Report all lines below with the word "isolation".
========
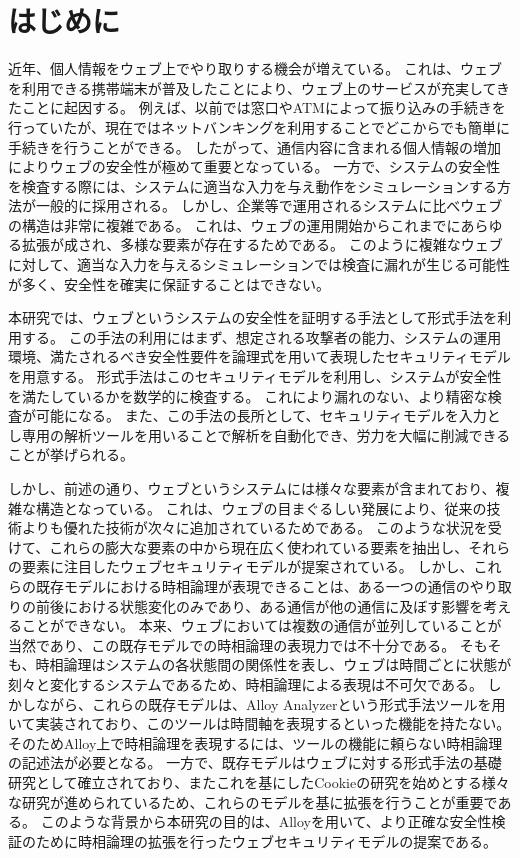 \documentclass[12pt,a4paper]{jbook}
\begin{document}
\chapter{はじめに}
近年、個人情報をウェブ上でやり取りする機会が増えている。
これは、ウェブを利用できる携帯端末が普及したことにより、ウェブ上のサービスが充実してきたことに起因する。
例えば、以前では窓口やATMによって振り込みの手続きを行っていたが、現在ではネットバンキングを利用することでどこからでも簡単に手続きを行うことができる。
したがって、通信内容に含まれる個人情報の増加によりウェブの安全性が極めて重要となっている。
\color{red}
一方で、システムの安全性を検査する際には、システムに適当な入力を与え動作をシミュレーションする方法が一般的に採用される。
しかし、企業等で運用されるシステムに比べウェブの構造は非常に複雑である。
これは、ウェブの運用開始からこれまでにあらゆる拡張が成され、多様な要素が存在するためである。
このように複雑なウェブに対して、適当な入力を与えるシミュレーションでは検査に漏れが生じる可能性が多く、安全性を確実に保証することはできない。
\color{black}

本研究では、ウェブというシステムの安全性を証明する手法として形式手法を利用する。
この手法の利用にはまず、想定される攻撃者の能力、システムの運用環境、満たされるべき安全性要件を論理式を用いて表現したセキュリティモデルを用意する。
形式手法はこのセキュリティモデルを利用し、システムが安全性を満たしているかを数学的に検査する。
これにより漏れのない、より精密な検査が可能になる。
また、この手法の長所として、セキュリティモデルを入力とし専用の解析ツールを用いることで解析を自動化でき、労力を大幅に削減できることが挙げられる。

しかし、前述の通り、ウェブというシステムには様々な要素が含まれており、複雑な構造となっている。
これは、ウェブの目まぐるしい発展により、従来の技術よりも優れた技術が次々に追加されているためである。
このような状況を受けて、これらの膨大な要素の中から現在広く使われている要素を抽出し、それらの要素に注目したウェブセキュリティモデルが提案されている\cite{webmodel,cookie-model}。
しかし、これらの既存モデルにおける時相論理が表現できることは、ある一つの通信のやり取りの前後における状態変化のみであり、ある通信が他の通信に及ぼす影響を考えることができない。
本来、ウェブにおいては複数の通信が並列していることが当然であり、この既存モデルでの時相論理の表現力では不十分である。
そもそも、時相論理はシステムの各状態間の関係性を表し、ウェブは時間ごとに状態が刻々と変化するシステムであるため、時相論理による表現は不可欠である。
\color{red}
しかしながら、これらの既存モデル\cite{webmodel,cookie-model}は、Alloy Analyzerという形式手法ツールを用いて実装されており、このツールは時間軸を表現するといった機能を持たない。
そのためAlloy上で時相論理を表現するには、ツールの機能に頼らない時相論理の記述法が必要となる。
一方で、既存モデル\cite{webmodel}はウェブに対する形式手法の基礎研究として確立されており、またこれを基にしたCookieの研究\cite{cookie-model}を始めとする様々な研究が進められているため、これらのモデルを基に拡張を行うことが重要である。
このような背景から本研究の目的は、Alloyを用いて、より正確な安全性検証のために時相論理の拡張を行ったウェブセキュリティモデルの提案である。
\color{black}
\end{document}
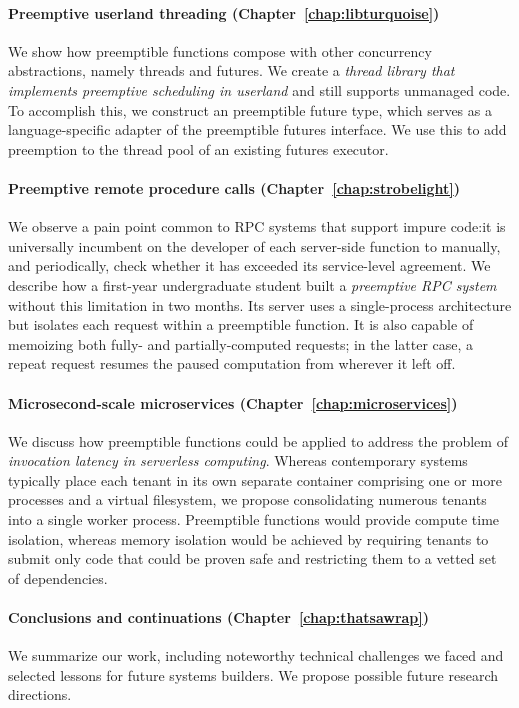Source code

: \paragraph{Preemptive userland threading (Chapter~\ref{chap:libturquoise})}
We show how preemptible functions compose with other concurrency abstractions, namely
threads and futures.  We create a \textit{thread library that implements preemptive
scheduling in userland} and still supports unmanaged code.  To accomplish this, we
construct an preemptible future type, which serves as a language-specific adapter of
the preemptible futures interface.  We use this to add preemption to the thread pool
of an existing futures executor.

\paragraph{Preemptive remote procedure calls (Chapter~\ref{chap:strobelight})}
We observe a pain point common to RPC systems that support impure code:\@ it is
universally incumbent on the developer of each server-side function to manually, and
periodically, check whether it has exceeded its service-level agreement.  We describe
how a first-year undergraduate student built a \textit{preemptive RPC system} without
this limitation in two months.  Its server uses a single-process architecture but
isolates each request within a preemptible function.  It is also capable of memoizing
both fully- and partially-computed requests; in the latter case, a repeat request
resumes the paused computation from wherever it left off.

\paragraph{Microsecond-scale microservices (Chapter~\ref{chap:microservices})}
We discuss how preemptible functions could be applied to address the problem of
\textit{invocation latency in serverless computing}.  Whereas contemporary systems
typically
place each tenant in its own separate container comprising one or more processes and
a virtual filesystem, we propose consolidating numerous tenants into a single worker
process.  Preemptible functions would provide compute time isolation, whereas memory
isolation would be achieved by requiring tenants to submit only code that could be
proven safe and restricting them to a vetted set of dependencies.

\paragraph{Conclusions and continuations (Chapter~\ref{chap:thatsawrap})}
We summarize our work, including noteworthy technical challenges we faced and
selected lessons for future systems builders.  We propose possible future research
directions.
========
Finished task:
process.  Preemptible functions would provide compute time isolation, whereas memory
isolation would be achieved by requiring tenants to submit only code that could be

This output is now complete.